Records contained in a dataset
━━━━━━━━━━
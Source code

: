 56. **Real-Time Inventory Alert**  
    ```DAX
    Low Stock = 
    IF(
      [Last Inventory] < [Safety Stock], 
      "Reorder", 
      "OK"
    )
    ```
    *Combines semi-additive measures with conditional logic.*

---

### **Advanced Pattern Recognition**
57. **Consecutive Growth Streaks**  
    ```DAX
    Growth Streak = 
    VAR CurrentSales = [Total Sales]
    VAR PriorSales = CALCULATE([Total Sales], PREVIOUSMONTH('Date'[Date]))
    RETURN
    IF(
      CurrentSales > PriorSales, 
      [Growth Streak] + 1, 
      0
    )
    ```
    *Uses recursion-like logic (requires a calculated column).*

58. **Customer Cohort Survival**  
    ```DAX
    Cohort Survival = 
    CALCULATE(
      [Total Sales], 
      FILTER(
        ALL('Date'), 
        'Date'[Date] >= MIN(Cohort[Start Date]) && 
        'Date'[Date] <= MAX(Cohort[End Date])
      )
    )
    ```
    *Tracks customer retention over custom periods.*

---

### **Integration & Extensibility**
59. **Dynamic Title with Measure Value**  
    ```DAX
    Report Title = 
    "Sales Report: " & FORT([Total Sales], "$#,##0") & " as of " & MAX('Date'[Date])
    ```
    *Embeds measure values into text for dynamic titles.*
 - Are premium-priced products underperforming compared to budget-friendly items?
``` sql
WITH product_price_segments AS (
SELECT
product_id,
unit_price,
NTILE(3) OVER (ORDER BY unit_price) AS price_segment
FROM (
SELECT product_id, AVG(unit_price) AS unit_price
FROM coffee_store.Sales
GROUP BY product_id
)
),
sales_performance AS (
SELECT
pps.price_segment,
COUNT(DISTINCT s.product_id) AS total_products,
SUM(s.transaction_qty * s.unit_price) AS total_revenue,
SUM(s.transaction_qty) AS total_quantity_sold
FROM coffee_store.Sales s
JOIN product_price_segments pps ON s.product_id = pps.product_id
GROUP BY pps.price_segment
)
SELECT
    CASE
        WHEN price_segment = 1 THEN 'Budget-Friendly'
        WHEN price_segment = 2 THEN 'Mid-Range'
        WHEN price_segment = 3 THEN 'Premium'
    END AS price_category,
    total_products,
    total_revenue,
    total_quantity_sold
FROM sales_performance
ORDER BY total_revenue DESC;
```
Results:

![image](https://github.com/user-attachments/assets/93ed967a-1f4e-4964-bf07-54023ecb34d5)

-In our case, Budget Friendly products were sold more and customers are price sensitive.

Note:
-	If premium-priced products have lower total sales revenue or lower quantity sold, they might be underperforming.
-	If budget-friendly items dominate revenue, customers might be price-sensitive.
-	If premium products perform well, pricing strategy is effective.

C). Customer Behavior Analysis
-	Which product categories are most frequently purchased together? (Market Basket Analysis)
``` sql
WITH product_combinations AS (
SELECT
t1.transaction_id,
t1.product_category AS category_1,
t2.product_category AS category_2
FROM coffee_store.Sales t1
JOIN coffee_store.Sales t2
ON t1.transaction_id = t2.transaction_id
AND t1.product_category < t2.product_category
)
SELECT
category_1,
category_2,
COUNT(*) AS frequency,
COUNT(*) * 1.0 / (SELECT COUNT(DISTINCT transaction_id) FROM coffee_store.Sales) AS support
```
━━━━━━━━━━
What is being asked
Please set down all of the records exactly.

Exercise answer
Source code

: 56. **Real-Time Inventory Alert**  
    ```DAX
    Low Stock = 
    IF(
      [Last Inventory] < [Safety Stock], 
      "Reorder", 
      "OK"
    )
    ```
    *Combines semi-additive measures with conditional logic.*

---

### **Advanced Pattern Recognition**
57. **Consecutive Growth Streaks**  
    ```DAX
    Growth Streak = 
    VAR CurrentSales = [Total Sales]
    VAR PriorSales = CALCULATE([Total Sales], PREVIOUSMONTH('Date'[Date]))
    RETURN
    IF(
      CurrentSales > PriorSales, 
      [Growth Streak] + 1, 
      0
    )
    ```
    *Uses recursion-like logic (requires a calculated column).*

58. **Customer Cohort Survival**  
    ```DAX
    Cohort Survival = 
    CALCULATE(
      [Total Sales], 
      FILTER(
        ALL('Date'), 
        'Date'[Date] >= MIN(Cohort[Start Date]) && 
        'Date'[Date] <= MAX(Cohort[End Date])
      )
    )
    ```
    *Tracks customer retention over custom periods.*

---

### **Integration & Extensibility**
59. **Dynamic Title with Measure Value**  
    ```DAX
    Report Title = 
    "Sales Report: " & FORT([Total Sales], "$#,##0") & " as of " & MAX('Date'[Date])
    ```
    *Embeds measure values into text for dynamic titles.*
 - Are premium-priced products underperforming compared to budget-friendly items?
``` sql
WITH product_price_segments AS (
SELECT
product_id,
unit_price,
NTILE(3) OVER (ORDER BY unit_price) AS price_segment
FROM (
SELECT product_id, AVG(unit_price) AS unit_price
FROM coffee_store.Sales
GROUP BY product_id
)
),
sales_performance AS (
SELECT
pps.price_segment,
COUNT(DISTINCT s.product_id) AS total_products,
SUM(s.transaction_qty * s.unit_price) AS total_revenue,
SUM(s.transaction_qty) AS total_quantity_sold
FROM coffee_store.Sales s
JOIN product_price_segments pps ON s.product_id = pps.product_id
GROUP BY pps.price_segment
)
SELECT
    CASE
        WHEN price_segment = 1 THEN 'Budget-Friendly'
        WHEN price_segment = 2 THEN 'Mid-Range'
        WHEN price_segment = 3 THEN 'Premium'
    END AS price_category,
    total_products,
    total_revenue,
    total_quantity_sold
FROM sales_performance
ORDER BY total_revenue DESC;
```
Results:

![image](https://github.com/user-attachments/assets/93ed967a-1f4e-4964-bf07-54023ecb34d5)

-In our case, Budget Friendly products were sold more and customers are price sensitive.

Note:
-	If premium-priced products have lower total sales revenue or lower quantity sold, they might be underperforming.
-	If budget-friendly items dominate revenue, customers might be price-sensitive.
-	If premium products perform well, pricing strategy is effective.

C). Customer Behavior Analysis
-	Which product categories are most frequently purchased together? (Market Basket Analysis)
``` sql
WITH product_combinations AS (
SELECT
t1.transaction_id,
t1.product_category AS category_1,
t2.product_category AS category_2
FROM coffee_store.Sales t1
JOIN coffee_store.Sales t2
ON t1.transaction_id = t2.transaction_id
AND t1.product_category < t2.product_category
)
SELECT
category_1,
category_2,
COUNT(*) AS frequency,
COUNT(*) * 1.0 / (SELECT COUNT(DISTINCT transaction_id) FROM coffee_store.Sales) AS support
```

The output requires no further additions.